Voici donc la quadrature du cercle (plus de puissance américaine, mais moins d’empire) : Les objectifs américains de Trump pour « dominer », non pas par le biais de l’infrastructure permanente des mondialistes du parapluie de défense américain, mais en utilisant intelligemment le dollar américain et le monopole de la compensation financière, en protégeant et en contrôlant étroitement la technologie américaine et en dominant le marché de l’énergie, qui, à son tour, constitue pour les concurrents des USA un interrupteur marche/arrêt de la croissance économique. De cette façon, Trump pourra ‘ramener les soldats à la maison’, sans pour autant que l’Amérique perde sa position hégémonique. Le conflit militaire deviendrait un dernier recours.

Le conseiller principal Peter Navarro a déclaré sur NPR [la radio publique aux USA, NdT] cette semaine : « nous sommes en mesure de les empêcher [les Chinois] de mettre nos entreprises de haute technologie en faillite » et « d’acheter nos joyaux technologiques… Chaque fois que nous produisons une innovation, la Chine vient l’acheter ou la voler ».
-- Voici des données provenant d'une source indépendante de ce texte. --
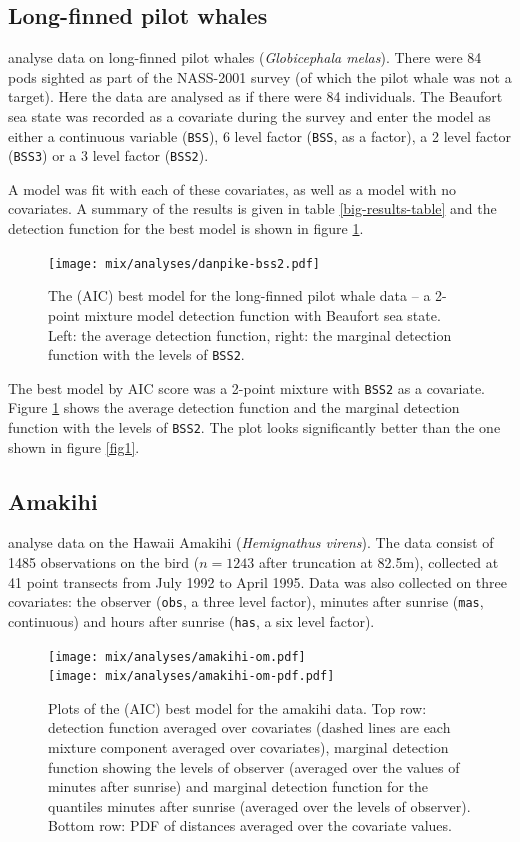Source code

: \subsection{Long-finned pilot whales}
\label{mix-pilotwhales}

 analyse data on long-finned pilot whales (\textit{Globicephala melas}). There were 84 pods sighted as part of the NASS-2001 survey (of which the pilot whale was not a target). Here the data are analysed as if there were 84 individuals. The Beaufort sea state was recorded as a covariate during the survey and enter the model as either a continuous variable (\texttt{BSS}), 6 level factor (\texttt{BSS}, as a factor), a 2 level factor (\texttt{BSS3}) or a 3 level factor (\texttt{BSS2}).

A model was fit with each of these covariates, as well as a model with no covariates. A summary of the results is given in table \ref{big-results-table} and the detection function for the best model is shown in figure \ref{danpike-detfct}.

\begin{figure}[t]
\centering
\texttt{[image: mix/analyses/danpike-bss2.pdf]}
\caption{The (AIC) best model for the long-finned pilot whale data -- a 2-point mixture model detection function with Beaufort sea state. Left: the average detection function, right: the marginal detection function with the levels of \texttt{BSS2}.}
\label{danpike-detfct}
\end{figure}

The best model by AIC score was a 2-point mixture with \texttt{BSS2} as a covariate. Figure \ref{danpike-detfct} shows the average detection function and the marginal detection function with the levels of \texttt{BSS2}. The plot looks significantly better than the one shown in figure \ref{fig1}.

\subsection{Amakihi}
 analyse data on the Hawaii Amakihi (\textit{Hemignathus virens}). The data consist of 1485 observations on the bird ($n=1243$ after truncation at 82.5m), collected at 41 point transects from July 1992 to April 1995. Data was also collected on three covariates: the observer (\texttt{obs}, a three level factor), minutes after sunrise (\texttt{mas}, continuous) and hours after sunrise (\texttt{has}, a six level factor).

\begin{figure}[t]
\centering
\texttt{[image: mix/analyses/amakihi-om.pdf]}\\
\texttt{[image: mix/analyses/amakihi-om-pdf.pdf]}
\caption{Plots of the (AIC) best model for the amakihi data. Top row: detection function averaged over covariates (dashed lines are each mixture component averaged over covariates), marginal detection function showing the levels of observer (averaged over the values of minutes after sunrise) and marginal detection function for the quantiles minutes after sunrise (averaged over the levels of observer). Bottom row: PDF of distances averaged over the covariate values.}
\label{amakihi}
\end{figure}

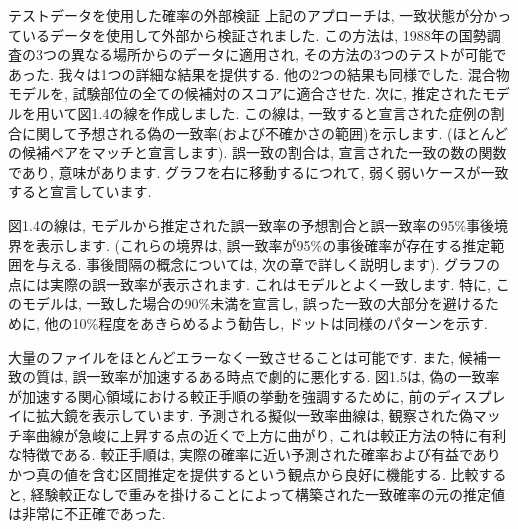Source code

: \documentclass[10pt,dvipdfmx,a4]{beamer}
\begin{document}

\begin{frame}{テストデータを使用した確率の外部検証}
上記のアプローチは, 一致状態が分かっているデータを使用して外部から検証されました.
この方法は, 1988年の国勢調査の3つの異なる場所からのデータに適用され, その方法の3つのテストが可能であった.
我々は1つの詳細な結果を提供する.
他の2つの結果も同様でした.
混合物モデルを, 試験部位の全ての候補対のスコアに適合させた.
次に, 推定されたモデルを用いて図1.4の線を作成しました.
この線は, 一致すると宣言された症例の割合に関して予想される偽の一致率(および不確かさの範囲)を示します.
(ほとんどの候補ペアをマッチと宣言します).
誤一致の割合は, 宣言された一致の数の関数であり, 意味があります.
グラフを右に移動するにつれて, 弱く弱いケースが一致すると宣言しています.

図1.4の線は, モデルから推定された誤一致率の予想割合と誤一致率の95\%事後境界を表示します.
(これらの境界は, 誤一致率が95\%の事後確率が存在する推定範囲を与える.
事後間隔の概念については, 次の章で詳しく説明します).
グラフの点には実際の誤一致率が表示されます.
これはモデルとよく一致します.
特に, このモデルは, 一致した場合の90\%未満を宣言し, 誤った一致の大部分を避けるために, 他の10\%程度をあきらめるよう勧告し, ドットは同様のパターンを示す.
\end{frame}


\begin{frame}
大量のファイルをほとんどエラーなく一致させることは可能です.
また, 候補一致の質は, 誤一致率が加速するある時点で劇的に悪化する.
図1.5は, 偽の一致率が加速する関心領域における較正手順の挙動を強調するために, 前のディスプレイに拡大鏡を表示しています.
予測される擬似一致率曲線は, 観察された偽マッチ率曲線が急峻に上昇する点の近くで上方に曲がり, これは較正方法の特に有利な特徴である.
較正手順は, 実際の確率に近い予測された確率および有益でありかつ真の値を含む区間推定を提供するという観点から良好に機能する.
比較すると, 経験較正なしで重みを掛けることによって構築された一致確率の元の推定値は非常に不正確であった.
\end{frame}

\end{document}
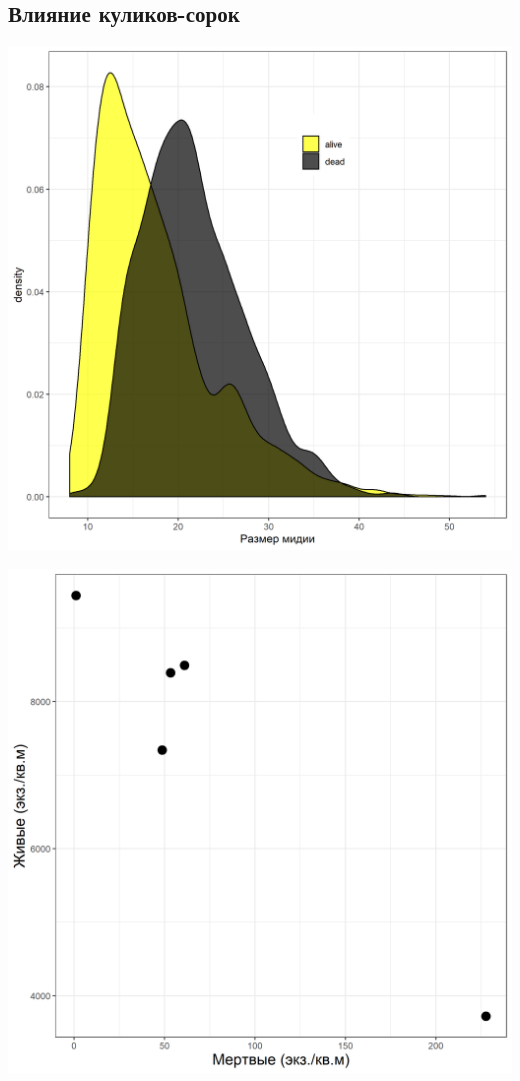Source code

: \documentclass[a0,portrait]{a0poster}
\begin{document}
\begin{multicols}{2}
\subsection*{Влияние куликов-сорок}



%
\begin{minipage}[t]{0.46\linewidth}		
	\begin{center}\vspace{0.1cm}
			\includegraphics[width=0.9\linewidth]{Size_dist_hem.png}
			\label{Fig_siz_hem}
		\end{center}\vspace{0.5cm}
\end{minipage}\hspace{1cm}
%
\begin{minipage}[t]{0.46\linewidth}		
	\begin{center}\vspace{0.1cm}
			\includegraphics[width=0.9\linewidth]{N_dead_N_alive_hem.png}

\end{center}
\end{minipage}
\end{multicols}
\end{document}

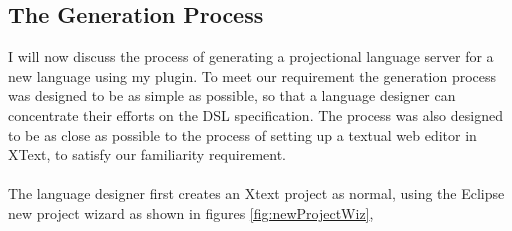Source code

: \documentclass{article}
\begin{document}
\subsection{The Generation Process}
I will now discuss the process of generating a projectional language server for a new language using my plugin. To meet our \RSetup requirement the generation process was designed to be as simple as possible, so that a language designer can concentrate their efforts on the DSL specification. The process was also designed to be as close as possible to the process of setting up a textual web editor in XText, to satisfy our familiarity \RFamiliarity requirement.
\\
\\
The language designer first creates an Xtext project as normal, using the Eclipse new project wizard as shown in figures \ref{fig:newProjectWiz},
\end{document}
Le plan de Trump serait-il le suivant : La domination du marché et la guerre commerciale pour prolonger la « suprématie » de l’Amérique en matière de technologie, de finance et d’énergie, au lieu d’être réduits à s’adapter au déclin ? Et, en agissant de la sorte, réduire – ou du moins retarder – l’émergence de rivaux ? Dans ce contexte, deux questions se profilent immédiatement : Cette formule est-elle l’adoption, par l’administration américaine, du néo-conservatisme tant haï par la base électorale de Trump ? Et, deuxièmement, l’approche peut-elle fonctionner ?

Il ne s’agit peut-être pas de néo-conservatisme, mais plutôt de retravailler un thème. Les néo-conservateurs américains voulaient, en majorité, porter des coups aux parties du monde qu’ils n’aimaient pas, pour y substituer quelque chose qui leur convenait. La méthode Trump est plus machiavélique.

Les racines de ces deux courants de pensée résident cependant – plus qu’en partie – dans l’influence de Carl Schmitt sur la pensée conservatrice américaine par l’intermédiaire de son ami Leo Strauss, à Chicago (que Trump ait, ou non, lu ces deux hommes, les idées circulent toujours dans la sphère américaine). Schmitt a soutenu que la politique (contrairement aux idées libérales et humanistes) n’a rien à voir avec la justice ou l’équité dans le monde – qui sont du ressort des moralistes et des théologiens. La politique, pour Schmitt, est une question de pouvoir et de survie politique, rien de plus.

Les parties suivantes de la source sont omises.